Stored entries:
--- START ---

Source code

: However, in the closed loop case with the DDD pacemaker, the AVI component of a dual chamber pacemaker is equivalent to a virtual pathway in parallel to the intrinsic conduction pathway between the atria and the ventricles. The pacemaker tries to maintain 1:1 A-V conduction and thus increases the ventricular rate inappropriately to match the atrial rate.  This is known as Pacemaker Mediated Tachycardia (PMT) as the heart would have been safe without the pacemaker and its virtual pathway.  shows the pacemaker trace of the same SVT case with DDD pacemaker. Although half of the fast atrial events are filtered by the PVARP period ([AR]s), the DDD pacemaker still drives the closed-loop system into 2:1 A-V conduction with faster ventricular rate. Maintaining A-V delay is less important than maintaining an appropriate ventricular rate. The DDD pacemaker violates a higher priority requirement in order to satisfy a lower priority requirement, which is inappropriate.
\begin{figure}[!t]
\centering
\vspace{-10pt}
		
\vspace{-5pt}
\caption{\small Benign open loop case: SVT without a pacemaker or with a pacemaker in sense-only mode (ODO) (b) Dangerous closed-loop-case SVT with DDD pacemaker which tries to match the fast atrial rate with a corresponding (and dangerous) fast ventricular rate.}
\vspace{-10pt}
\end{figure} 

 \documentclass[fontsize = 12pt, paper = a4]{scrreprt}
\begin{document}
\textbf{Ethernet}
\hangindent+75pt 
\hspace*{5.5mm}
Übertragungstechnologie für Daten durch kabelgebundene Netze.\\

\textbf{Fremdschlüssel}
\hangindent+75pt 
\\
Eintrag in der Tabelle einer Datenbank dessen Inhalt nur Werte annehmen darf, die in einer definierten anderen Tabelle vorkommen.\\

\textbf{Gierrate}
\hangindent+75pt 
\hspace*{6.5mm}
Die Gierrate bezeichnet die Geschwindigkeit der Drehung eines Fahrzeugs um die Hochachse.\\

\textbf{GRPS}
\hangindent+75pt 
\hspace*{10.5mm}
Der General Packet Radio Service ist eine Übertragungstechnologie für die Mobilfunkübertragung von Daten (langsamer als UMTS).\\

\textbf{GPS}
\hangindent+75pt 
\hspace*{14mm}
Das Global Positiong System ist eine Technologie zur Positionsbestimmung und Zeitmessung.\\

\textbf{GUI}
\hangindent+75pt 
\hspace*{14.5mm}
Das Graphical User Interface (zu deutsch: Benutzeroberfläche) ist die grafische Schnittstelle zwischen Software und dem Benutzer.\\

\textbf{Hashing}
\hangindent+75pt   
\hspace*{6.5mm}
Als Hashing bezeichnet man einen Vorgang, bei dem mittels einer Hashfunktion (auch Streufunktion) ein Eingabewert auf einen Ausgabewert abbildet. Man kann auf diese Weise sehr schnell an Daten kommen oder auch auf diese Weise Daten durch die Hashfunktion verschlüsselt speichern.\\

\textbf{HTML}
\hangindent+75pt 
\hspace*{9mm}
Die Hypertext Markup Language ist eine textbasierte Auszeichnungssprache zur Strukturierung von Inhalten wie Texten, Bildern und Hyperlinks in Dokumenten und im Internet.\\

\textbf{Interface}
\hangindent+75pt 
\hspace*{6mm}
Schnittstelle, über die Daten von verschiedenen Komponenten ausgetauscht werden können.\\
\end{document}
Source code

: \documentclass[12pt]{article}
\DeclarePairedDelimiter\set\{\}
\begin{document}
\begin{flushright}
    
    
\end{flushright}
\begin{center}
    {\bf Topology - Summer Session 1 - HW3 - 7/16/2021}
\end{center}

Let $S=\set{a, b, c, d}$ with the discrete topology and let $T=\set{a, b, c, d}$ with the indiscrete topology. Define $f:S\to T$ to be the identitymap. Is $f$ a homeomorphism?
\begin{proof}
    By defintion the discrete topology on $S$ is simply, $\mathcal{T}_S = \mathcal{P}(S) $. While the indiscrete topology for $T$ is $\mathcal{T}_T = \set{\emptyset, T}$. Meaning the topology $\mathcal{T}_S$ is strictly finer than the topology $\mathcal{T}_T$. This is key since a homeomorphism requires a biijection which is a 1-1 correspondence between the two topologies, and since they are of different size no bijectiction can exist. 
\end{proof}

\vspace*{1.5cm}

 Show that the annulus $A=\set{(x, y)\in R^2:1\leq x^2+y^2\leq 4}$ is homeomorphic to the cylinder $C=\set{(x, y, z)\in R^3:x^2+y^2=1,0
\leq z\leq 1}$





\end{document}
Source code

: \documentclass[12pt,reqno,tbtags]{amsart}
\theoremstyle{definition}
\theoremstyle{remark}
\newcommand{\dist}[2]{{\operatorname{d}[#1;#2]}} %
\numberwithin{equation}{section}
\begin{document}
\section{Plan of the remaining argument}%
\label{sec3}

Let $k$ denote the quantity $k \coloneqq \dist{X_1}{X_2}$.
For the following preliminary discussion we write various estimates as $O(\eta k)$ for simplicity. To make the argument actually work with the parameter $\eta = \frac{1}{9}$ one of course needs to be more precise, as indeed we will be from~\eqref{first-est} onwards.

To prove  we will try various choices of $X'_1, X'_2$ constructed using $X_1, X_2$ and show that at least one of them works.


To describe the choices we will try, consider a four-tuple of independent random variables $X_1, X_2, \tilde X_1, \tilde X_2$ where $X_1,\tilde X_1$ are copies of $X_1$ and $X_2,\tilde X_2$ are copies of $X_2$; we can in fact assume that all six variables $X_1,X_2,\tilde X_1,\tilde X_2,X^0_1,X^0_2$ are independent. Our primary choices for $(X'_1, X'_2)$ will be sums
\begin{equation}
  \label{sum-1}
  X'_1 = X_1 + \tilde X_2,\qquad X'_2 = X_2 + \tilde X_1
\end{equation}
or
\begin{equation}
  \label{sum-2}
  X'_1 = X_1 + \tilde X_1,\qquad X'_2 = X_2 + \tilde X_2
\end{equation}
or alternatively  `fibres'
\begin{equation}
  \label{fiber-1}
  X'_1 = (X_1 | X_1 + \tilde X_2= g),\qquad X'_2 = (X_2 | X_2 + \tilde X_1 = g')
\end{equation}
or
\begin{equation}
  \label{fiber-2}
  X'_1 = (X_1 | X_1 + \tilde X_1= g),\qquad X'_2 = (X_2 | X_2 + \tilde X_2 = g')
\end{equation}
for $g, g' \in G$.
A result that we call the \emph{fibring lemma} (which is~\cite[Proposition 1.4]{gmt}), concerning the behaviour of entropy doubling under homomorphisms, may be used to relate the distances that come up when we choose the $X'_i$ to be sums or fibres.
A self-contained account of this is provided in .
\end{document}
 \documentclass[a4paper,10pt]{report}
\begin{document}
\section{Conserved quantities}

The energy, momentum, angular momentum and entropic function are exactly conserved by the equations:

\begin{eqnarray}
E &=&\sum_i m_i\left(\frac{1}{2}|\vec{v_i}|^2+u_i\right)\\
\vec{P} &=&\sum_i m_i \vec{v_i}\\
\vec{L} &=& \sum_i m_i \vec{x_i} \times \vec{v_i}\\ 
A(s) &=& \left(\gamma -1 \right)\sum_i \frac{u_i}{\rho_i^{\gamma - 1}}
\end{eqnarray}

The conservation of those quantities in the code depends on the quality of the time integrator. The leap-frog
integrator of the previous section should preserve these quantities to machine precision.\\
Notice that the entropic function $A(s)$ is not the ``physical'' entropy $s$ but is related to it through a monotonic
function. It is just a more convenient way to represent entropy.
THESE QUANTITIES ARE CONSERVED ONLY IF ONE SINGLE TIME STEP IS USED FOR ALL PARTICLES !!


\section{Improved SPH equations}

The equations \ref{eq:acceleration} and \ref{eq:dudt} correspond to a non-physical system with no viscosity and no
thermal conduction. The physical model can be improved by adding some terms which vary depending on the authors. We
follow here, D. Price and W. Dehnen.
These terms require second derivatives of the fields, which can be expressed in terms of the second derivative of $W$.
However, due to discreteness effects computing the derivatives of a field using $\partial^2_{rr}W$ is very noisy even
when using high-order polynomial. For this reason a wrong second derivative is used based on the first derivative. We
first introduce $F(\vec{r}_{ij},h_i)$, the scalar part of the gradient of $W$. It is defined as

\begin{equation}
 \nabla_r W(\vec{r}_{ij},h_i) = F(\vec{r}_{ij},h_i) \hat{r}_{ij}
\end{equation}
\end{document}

--- END ---

Each line in the records that carries "function" must be copied out.

_TASK RESULT:_
The energy, momentum, angular momentum and entropic function are exactly conserved by the equations:
Notice that the entropic function $A(s)$ is not the ``physical'' entropy $s$ but is related to it through a monotonic
function. It is just a more convenient way to represent entropy.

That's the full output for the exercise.